Saturday, March 19, 2016

StudentsFirst Demands Access To Prey

StudentsFirstNY is one wing of the StudentsFirst empire, a well-heeled advocacy group dedicated to breaking down job protections for teachers (e.g. The Vergara lawsuit in CA) and expanding the market share for charter schools.

Expanding that charter market means actively rooting for the failure of public schools, because every public school that is labeled failing is a marketing opportunity for a charter school.

That's the context of Friday's story that StudentsFirstNY is demanding that 70 New York schools be kept on the "failing" list, regardless of what improvements they may or may not have achieved. The headline says "questioned," but "threatened court action" would be more to the point, as StudentsFirstNY sent a letter to New York High Poohbah of Education MaryEllen Elia saying that if she didn't put the 70 schools back on the up-next-for-demolition list, they would "explore all available remedies to ensure compliance with the law."

It's an extraordinary statement-- is StudentsFirstNY a law enforcement agency? Do they have some direct legal interest in the status of the public schools? The answers would be "no" and "no, other than the same interest that a vulture has in a dying antelope."

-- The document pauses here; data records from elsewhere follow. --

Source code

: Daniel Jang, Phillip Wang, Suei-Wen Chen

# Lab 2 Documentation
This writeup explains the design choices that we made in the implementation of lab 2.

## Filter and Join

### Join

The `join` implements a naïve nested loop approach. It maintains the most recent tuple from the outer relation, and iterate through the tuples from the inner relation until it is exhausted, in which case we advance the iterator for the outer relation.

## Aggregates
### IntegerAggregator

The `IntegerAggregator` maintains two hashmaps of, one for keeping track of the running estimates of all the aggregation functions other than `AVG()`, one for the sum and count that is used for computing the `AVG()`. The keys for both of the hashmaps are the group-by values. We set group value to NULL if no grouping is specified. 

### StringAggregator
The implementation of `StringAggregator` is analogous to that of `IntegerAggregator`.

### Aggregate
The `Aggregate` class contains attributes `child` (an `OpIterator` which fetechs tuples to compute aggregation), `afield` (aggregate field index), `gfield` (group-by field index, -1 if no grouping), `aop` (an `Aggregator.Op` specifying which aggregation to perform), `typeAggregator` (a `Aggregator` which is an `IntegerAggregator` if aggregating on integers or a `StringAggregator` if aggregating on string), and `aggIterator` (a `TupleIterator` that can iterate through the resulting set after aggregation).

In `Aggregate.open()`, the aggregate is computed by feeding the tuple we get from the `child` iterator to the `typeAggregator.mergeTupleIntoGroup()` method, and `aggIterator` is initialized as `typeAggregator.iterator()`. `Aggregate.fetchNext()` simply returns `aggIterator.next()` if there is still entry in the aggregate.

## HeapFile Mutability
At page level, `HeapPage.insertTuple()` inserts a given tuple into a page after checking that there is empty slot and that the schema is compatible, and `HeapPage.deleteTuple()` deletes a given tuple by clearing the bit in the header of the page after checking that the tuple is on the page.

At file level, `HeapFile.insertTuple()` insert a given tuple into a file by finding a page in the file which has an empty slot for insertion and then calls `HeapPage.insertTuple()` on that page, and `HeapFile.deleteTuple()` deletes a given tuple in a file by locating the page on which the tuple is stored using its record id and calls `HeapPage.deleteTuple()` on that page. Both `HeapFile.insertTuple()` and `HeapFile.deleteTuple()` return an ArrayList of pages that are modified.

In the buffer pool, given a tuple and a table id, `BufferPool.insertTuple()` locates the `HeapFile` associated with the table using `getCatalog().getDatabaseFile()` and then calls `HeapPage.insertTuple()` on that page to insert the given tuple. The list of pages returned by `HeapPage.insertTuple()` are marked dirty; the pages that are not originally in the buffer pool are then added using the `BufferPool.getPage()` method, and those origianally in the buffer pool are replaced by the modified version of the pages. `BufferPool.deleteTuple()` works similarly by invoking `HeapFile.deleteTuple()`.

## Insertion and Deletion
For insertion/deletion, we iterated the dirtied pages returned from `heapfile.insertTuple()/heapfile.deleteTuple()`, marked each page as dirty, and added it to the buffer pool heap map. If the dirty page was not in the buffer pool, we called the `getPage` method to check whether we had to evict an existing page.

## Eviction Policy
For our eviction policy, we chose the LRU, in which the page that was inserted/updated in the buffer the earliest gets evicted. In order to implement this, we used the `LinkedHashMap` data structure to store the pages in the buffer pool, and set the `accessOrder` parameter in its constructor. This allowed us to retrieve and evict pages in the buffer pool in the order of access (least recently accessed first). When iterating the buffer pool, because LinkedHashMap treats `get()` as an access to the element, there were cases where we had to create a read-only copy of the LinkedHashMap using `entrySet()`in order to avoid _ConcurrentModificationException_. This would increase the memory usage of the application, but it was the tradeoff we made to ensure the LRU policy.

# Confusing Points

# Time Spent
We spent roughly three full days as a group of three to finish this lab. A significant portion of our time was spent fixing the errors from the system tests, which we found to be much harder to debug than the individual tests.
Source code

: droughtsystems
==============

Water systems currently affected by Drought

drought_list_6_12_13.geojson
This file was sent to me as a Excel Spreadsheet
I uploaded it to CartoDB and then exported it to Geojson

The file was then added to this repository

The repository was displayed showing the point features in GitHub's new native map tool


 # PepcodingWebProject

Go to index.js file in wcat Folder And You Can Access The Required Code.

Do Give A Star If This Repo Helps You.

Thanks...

The department announced in February that based on test and graduation figures from last year, the 70 schools no longer qualified as dying antelope, though a department spokesperson said that "they still need a lot of work." StudentsFirstNY has nothing to say about the vital signs of the schools in question-- they just want to argue the fine print in the law, recalling the old lawyers' adage (when the facts are against you, argue the law; when the law is against you, argue the facts; when both are against you, call your opponent names). 

But StudentsFirstNY is not arguing first for students-- they are arguing that those schools ought to be a few steps closer to death, because how else are more charters going to grab another pile of those taxpayer public education dollars. It's moments like these in which some reformsters reveal just how bald and blinding their avarice, and how much education is simply another kind of business deal for them.

3 comments:

  1. Great title for this blog post.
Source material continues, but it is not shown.